Sunday, May 10, 2009

mother's day

today was a little tough as both boys are away at school studying for finals. mark even had one today! second year in a row on mother's day. mark sent me a card and both boys called me and i had a nice talk with both. bob and i drove up to see his mom, and went to church with her. she is 90 and still in relatively great health. she still lives by herself and drives to church and the grocery store in their little rural town. afterwards we went out to eat with my mother-in-law and bob's brother and his family.

upon arriving home, i saw on the kitchen counter some fresh flowers and a box of dots (my favorite). it immediately brought tears to my eyes. mark doesn't have a car at school but matt does...... i called him and sure enough he had taken a break from studying and had driven home to start bringing a load home from his apartment. i wish i had been home to greet him, but we will celebrate next week when they are both home for the summer. that had been the original plan. those little unexpected surprises really make my day though.

gene, you would have been proud of your grandsons. happy mother's day, i love you and wish you were still here. happy mother's day to all moms alike!

Friday, May 1, 2009

lightning





lightning can be a very strange animal. after last saturday i must say i have a new respect for it as well. we have all heard stories of people being struck by lightning. well, fortunately i wasn't but i sure had a close call.

around 1130 am i was on the phone in my kitchen taking to a sales person regarding a new refrigerator we needed (another story in itself). it was raining at the time with some occasional thunder and lightning. the next thing i knew, a lightning bolt came into the kitchen, (through the top of the kitchen window to the best of my knowledge), and then exploded in the middle of the room about 5 feet from me. bob, the boys and other people keep wanting to know exactly where it come in but it's hard to say for sure. it's not like i was standing there watching for it to enter the house... needless to say i about **** in my pants! it happened so fast, there was this big "crack", and a flash of light about twice the size of a basketball. bob had been in the basement and came up because he heard the sound and felt the house shake. i can't say i felt any vibration, i think i was in too much shock, but a chip clip that was previously on the counter was now in the center of the kitchen floor.
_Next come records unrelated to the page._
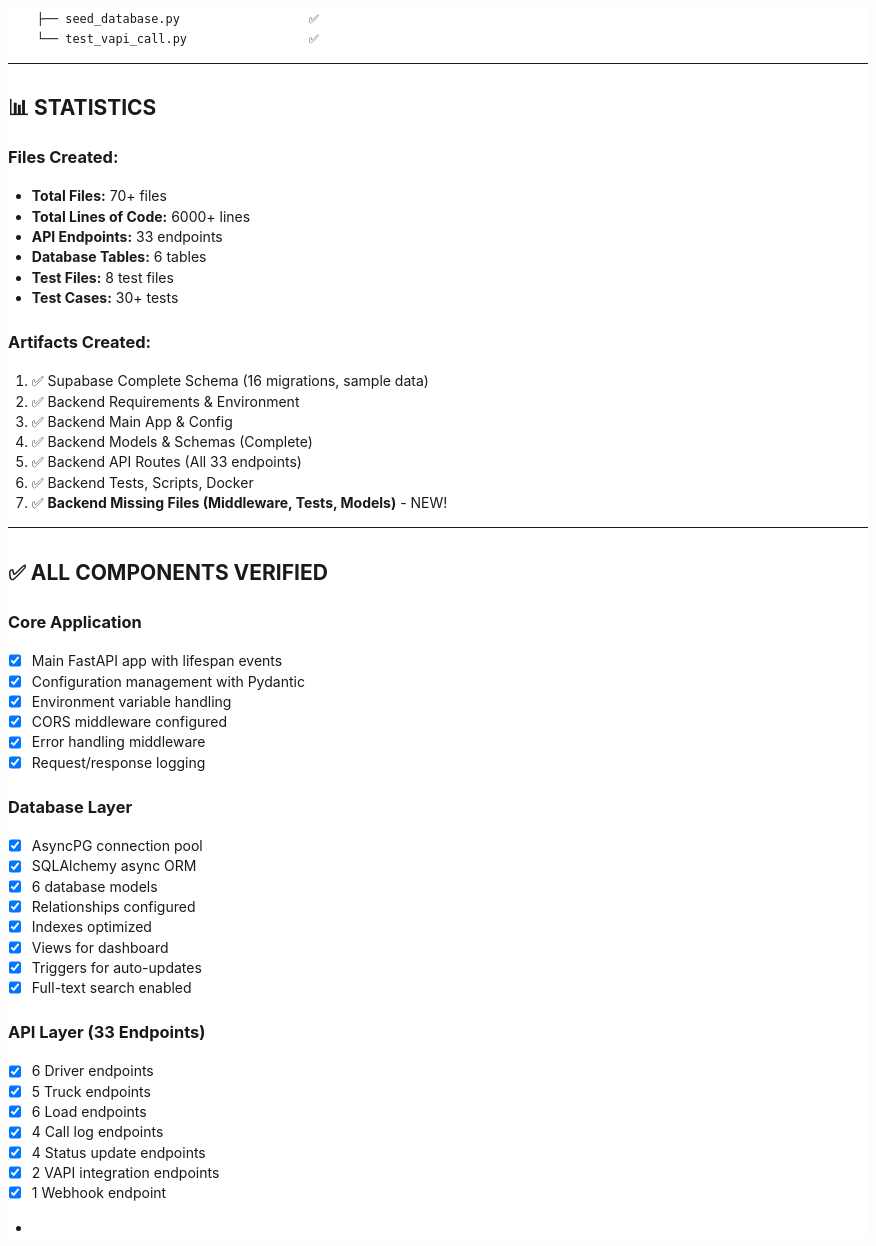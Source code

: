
 ```
    ├── seed_database.py                  ✅
    └── test_vapi_call.py                 ✅
```

---

## 📊 STATISTICS

### Files Created:
- **Total Files:** 70+ files
- **Total Lines of Code:** 6000+ lines
- **API Endpoints:** 33 endpoints
- **Database Tables:** 6 tables
- **Test Files:** 8 test files
- **Test Cases:** 30+ tests

### Artifacts Created:
1. ✅ Supabase Complete Schema (16 migrations, sample data)
2. ✅ Backend Requirements & Environment
3. ✅ Backend Main App & Config
4. ✅ Backend Models & Schemas (Complete)
5. ✅ Backend API Routes (All 33 endpoints)
6. ✅ Backend Tests, Scripts, Docker
7. ✅ **Backend Missing Files (Middleware, Tests, Models)** - NEW!

---

## ✅ ALL COMPONENTS VERIFIED

### Core Application
- [x] Main FastAPI app with lifespan events
- [x] Configuration management with Pydantic
- [x] Environment variable handling
- [x] CORS middleware configured
- [x] Error handling middleware
- [x] Request/response logging

### Database Layer
- [x] AsyncPG connection pool
- [x] SQLAlchemy async ORM
- [x] 6 database models
- [x] Relationships configured
- [x] Indexes optimized
- [x] Views for dashboard
- [x] Triggers for auto-updates
- [x] Full-text search enabled

### API Layer (33 Endpoints)
- [x] 6 Driver endpoints
- [x] 5 Truck endpoints
- [x] 6 Load endpoints
- [x] 4 Call log endpoints
- [x] 4 Status update endpoints
- [x] 2 VAPI integration endpoints
- [x] 1 Webhook endpoint
-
there was no fire that started, although the house smelled of something burning for about 3-5 minutes. there is no burnt mark on either the outside or inside of our house, but it did fry both our small kitchen TV and my dining room light fixture.

it really makes you realize how small you are in relation to other things in this universe. life can be freaky sometimes and we see how little control we humans have over things. i also know that i was very fortunate to be standing near the kitchen table and not where i usually spend most of my time in the kitchen, in front of the sink or stove (which also happens to be in front of the kitchen window). if that were the case, this blog may never have gotten started.

starting anew

it has taken me awhile to get motivated to start up a new blog. in fact it is exactly 3 months ago that i posted my last post on my old blog. it has always been on the back burner of my mind, but i am a true procrastinator by nature. my philosophy is life is pretty much, "why do today what you can put off until tomorrow?" not for everything mind you, but unfortunately for a lot of things. i also wasn't sure i would have that much to say, especially things that others might want to read. i finally decided that if i felt the need to write down some periodic thoughts and feelings then i should create one.

maybe one day it will be fun to look back and reflect on what i was truly feeling at this time in my life. maybe one day my kids and or grandkids will come to know me better by reading this. maybe not, and that's ok too. but for now, i will go with the flow and post when the feeling moves me.